Less clear, though, is who within the IT organization is responsible for cloud security. More than a third (35%) said their security operations team managed cloud security, followed by the cloud team (18%) and IT operations (16%). Other teams, such as network operations, DevOps and application owners, are all below 10%, the survey found.
John Yeoh, global vice president of research for the CSA, noted that responsibility for cloud security is evolving within most organizations. Despite higher levels of automation, most internal security teams are struggling to keep pace with the rate of change in cloud computing environments, he said. That rate of change is only going to increase as organizations start to employ a wider variety of cloud computing platforms, Yeoh added.
Of course, the biggest challenge organizations encounter in the age of the cloud is the issue of shared responsibility for cloud security between organizations and their cloud provider. Application developers that provision infrastructure-as-code tend to make assumptions about the level(s) of security offered by the cloud service provider. In reality, the cloud service provider only secures its own infrastructure. Responsibility for securing the rest of the environment resides with the organization that deployed the application.

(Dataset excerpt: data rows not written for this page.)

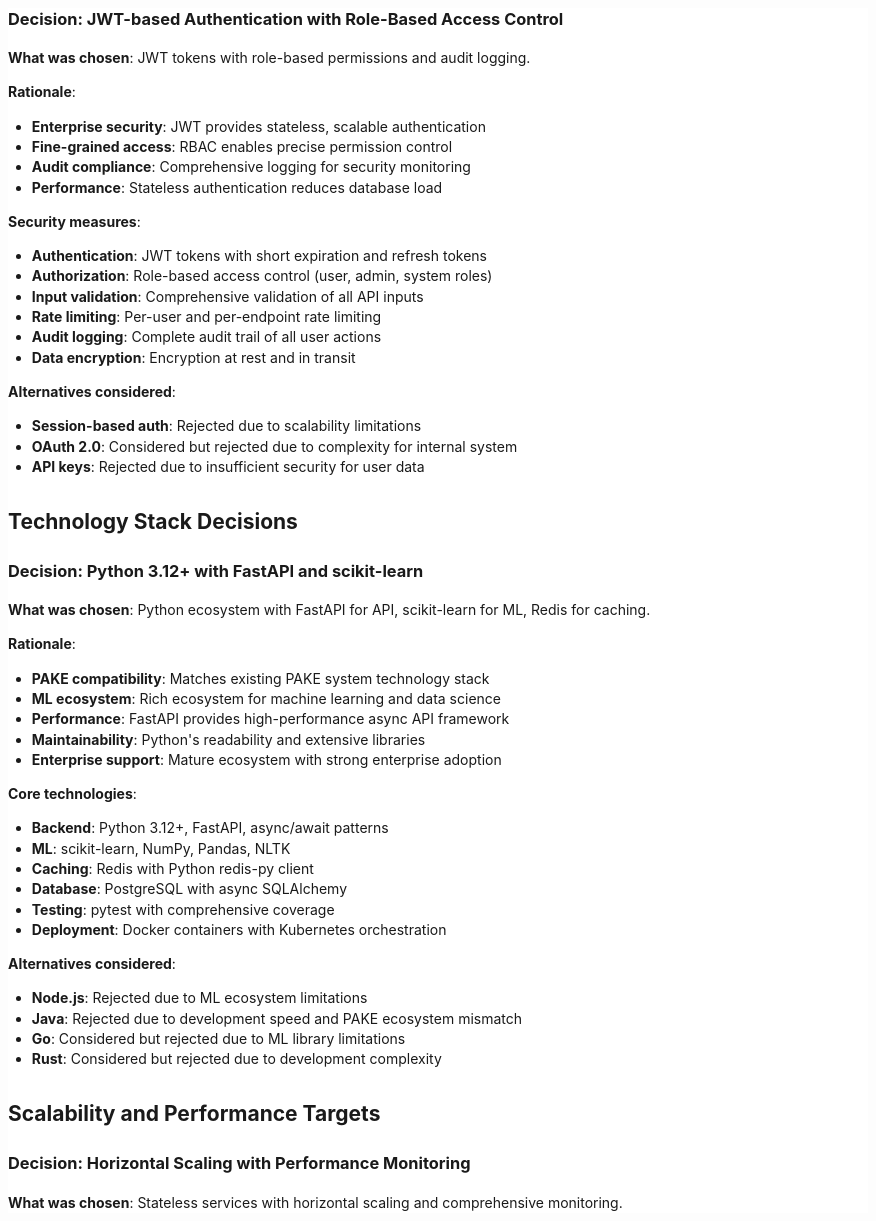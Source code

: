 ### Decision: JWT-based Authentication with Role-Based Access Control
**What was chosen**: JWT tokens with role-based permissions and audit logging.

**Rationale**:
- **Enterprise security**: JWT provides stateless, scalable authentication
- **Fine-grained access**: RBAC enables precise permission control
- **Audit compliance**: Comprehensive logging for security monitoring
- **Performance**: Stateless authentication reduces database load

**Security measures**:
- **Authentication**: JWT tokens with short expiration and refresh tokens
- **Authorization**: Role-based access control (user, admin, system roles)
- **Input validation**: Comprehensive validation of all API inputs
- **Rate limiting**: Per-user and per-endpoint rate limiting
- **Audit logging**: Complete audit trail of all user actions
- **Data encryption**: Encryption at rest and in transit

**Alternatives considered**:
- **Session-based auth**: Rejected due to scalability limitations
- **OAuth 2.0**: Considered but rejected due to complexity for internal system
- **API keys**: Rejected due to insufficient security for user data

## Technology Stack Decisions

### Decision: Python 3.12+ with FastAPI and scikit-learn
**What was chosen**: Python ecosystem with FastAPI for API, scikit-learn for ML, Redis for caching.

**Rationale**:
- **PAKE compatibility**: Matches existing PAKE system technology stack
- **ML ecosystem**: Rich ecosystem for machine learning and data science
- **Performance**: FastAPI provides high-performance async API framework
- **Maintainability**: Python's readability and extensive libraries
- **Enterprise support**: Mature ecosystem with strong enterprise adoption

**Core technologies**:
- **Backend**: Python 3.12+, FastAPI, async/await patterns
- **ML**: scikit-learn, NumPy, Pandas, NLTK
- **Caching**: Redis with Python redis-py client
- **Database**: PostgreSQL with async SQLAlchemy
- **Testing**: pytest with comprehensive coverage
- **Deployment**: Docker containers with Kubernetes orchestration

**Alternatives considered**:
- **Node.js**: Rejected due to ML ecosystem limitations
- **Java**: Rejected due to development speed and PAKE ecosystem mismatch
- **Go**: Considered but rejected due to ML library limitations
- **Rust**: Considered but rejected due to development complexity

## Scalability and Performance Targets

### Decision: Horizontal Scaling with Performance Monitoring
**What was chosen**: Stateless services with horizontal scaling and comprehensive monitoring.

Asher Benbenisty, director of product marketing for AlgoSec, noted that responsibility also extends to the network infrastructure organizations rely on to access those cloud services.
The CSA report suggests cloud security is, overall, in much better shape today than it was just a few short years ago. Cloud computing may have even reached the point where those platforms are more secure than on-premises IT environments. The challenge, now, is making sure the policies and processes required to keep those cloud platforms secure remain in place.